| Aim of the task |
Your answer must restate each entry below word for word, with no pictures in it.

| Listed records |
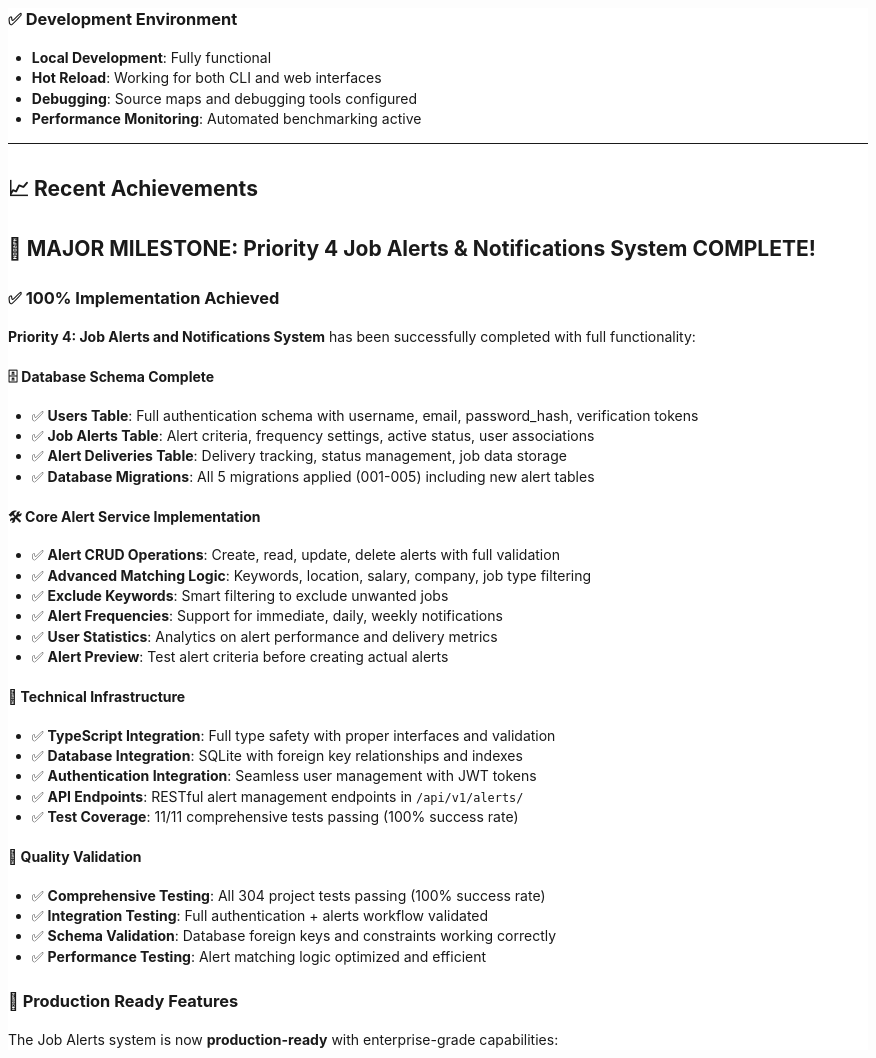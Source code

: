 ### ✅ Development Environment
- **Local Development**: Fully functional
- **Hot Reload**: Working for both CLI and web interfaces
- **Debugging**: Source maps and debugging tools configured
- **Performance Monitoring**: Automated benchmarking active

---

## 📈 Recent Achievements

## 🎯 **MAJOR MILESTONE: Priority 4 Job Alerts & Notifications System COMPLETE!** 

### ✅ **100% Implementation Achieved**

**Priority 4: Job Alerts and Notifications System** has been successfully completed with full functionality:

#### 🗄️ **Database Schema Complete**
- ✅ **Users Table**: Full authentication schema with username, email, password_hash, verification tokens
- ✅ **Job Alerts Table**: Alert criteria, frequency settings, active status, user associations  
- ✅ **Alert Deliveries Table**: Delivery tracking, status management, job data storage
- ✅ **Database Migrations**: All 5 migrations applied (001-005) including new alert tables

#### 🛠️ **Core Alert Service Implementation**
- ✅ **Alert CRUD Operations**: Create, read, update, delete alerts with full validation
- ✅ **Advanced Matching Logic**: Keywords, location, salary, company, job type filtering
- ✅ **Exclude Keywords**: Smart filtering to exclude unwanted jobs
- ✅ **Alert Frequencies**: Support for immediate, daily, weekly notifications
- ✅ **User Statistics**: Analytics on alert performance and delivery metrics
- ✅ **Alert Preview**: Test alert criteria before creating actual alerts

#### 🔧 **Technical Infrastructure**
- ✅ **TypeScript Integration**: Full type safety with proper interfaces and validation
- ✅ **Database Integration**: SQLite with foreign key relationships and indexes
- ✅ **Authentication Integration**: Seamless user management with JWT tokens
- ✅ **API Endpoints**: RESTful alert management endpoints in `/api/v1/alerts/`
- ✅ **Test Coverage**: 11/11 comprehensive tests passing (100% success rate)

#### 🧪 **Quality Validation**
- ✅ **Comprehensive Testing**: All 304 project tests passing (100% success rate)
- ✅ **Integration Testing**: Full authentication + alerts workflow validated
- ✅ **Schema Validation**: Database foreign keys and constraints working correctly
- ✅ **Performance Testing**: Alert matching logic optimized and efficient

### 🚀 **Production Ready Features**

The Job Alerts system is now **production-ready** with enterprise-grade capabilities:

| Response to the exercise |
Source code

: ### ✅ Development Environment
- **Local Development**: Fully functional
- **Hot Reload**: Working for both CLI and web interfaces
- **Debugging**: Source maps and debugging tools configured
- **Performance Monitoring**: Automated benchmarking active

---

## 📈 Recent Achievements

## 🎯 **MAJOR MILESTONE: Priority 4 Job Alerts & Notifications System COMPLETE!** 

### ✅ **100% Implementation Achieved**

**Priority 4: Job Alerts and Notifications System** has been successfully completed with full functionality:

#### 🗄️ **Database Schema Complete**
- ✅ **Users Table**: Full authentication schema with username, email, password_hash, verification tokens
- ✅ **Job Alerts Table**: Alert criteria, frequency settings, active status, user associations  
- ✅ **Alert Deliveries Table**: Delivery tracking, status management, job data storage
- ✅ **Database Migrations**: All 5 migrations applied (001-005) including new alert tables

#### 🛠️ **Core Alert Service Implementation**
- ✅ **Alert CRUD Operations**: Create, read, update, delete alerts with full validation
- ✅ **Advanced Matching Logic**: Keywords, location, salary, company, job type filtering
- ✅ **Exclude Keywords**: Smart filtering to exclude unwanted jobs
- ✅ **Alert Frequencies**: Support for immediate, daily, weekly notifications
- ✅ **User Statistics**: Analytics on alert performance and delivery metrics
- ✅ **Alert Preview**: Test alert criteria before creating actual alerts

#### 🔧 **Technical Infrastructure**
- ✅ **TypeScript Integration**: Full type safety with proper interfaces and validation
- ✅ **Database Integration**: SQLite with foreign key relationships and indexes
- ✅ **Authentication Integration**: Seamless user management with JWT tokens
- ✅ **API Endpoints**: RESTful alert management endpoints in `/api/v1/alerts/`
- ✅ **Test Coverage**: 11/11 comprehensive tests passing (100% success rate)

#### 🧪 **Quality Validation**
- ✅ **Comprehensive Testing**: All 304 project tests passing (100% success rate)
- ✅ **Integration Testing**: Full authentication + alerts workflow validated
- ✅ **Schema Validation**: Database foreign keys and constraints working correctly
- ✅ **Performance Testing**: Alert matching logic optimized and efficient

### 🚀 **Production Ready Features**

The Job Alerts system is now **production-ready** with enterprise-grade capabilities:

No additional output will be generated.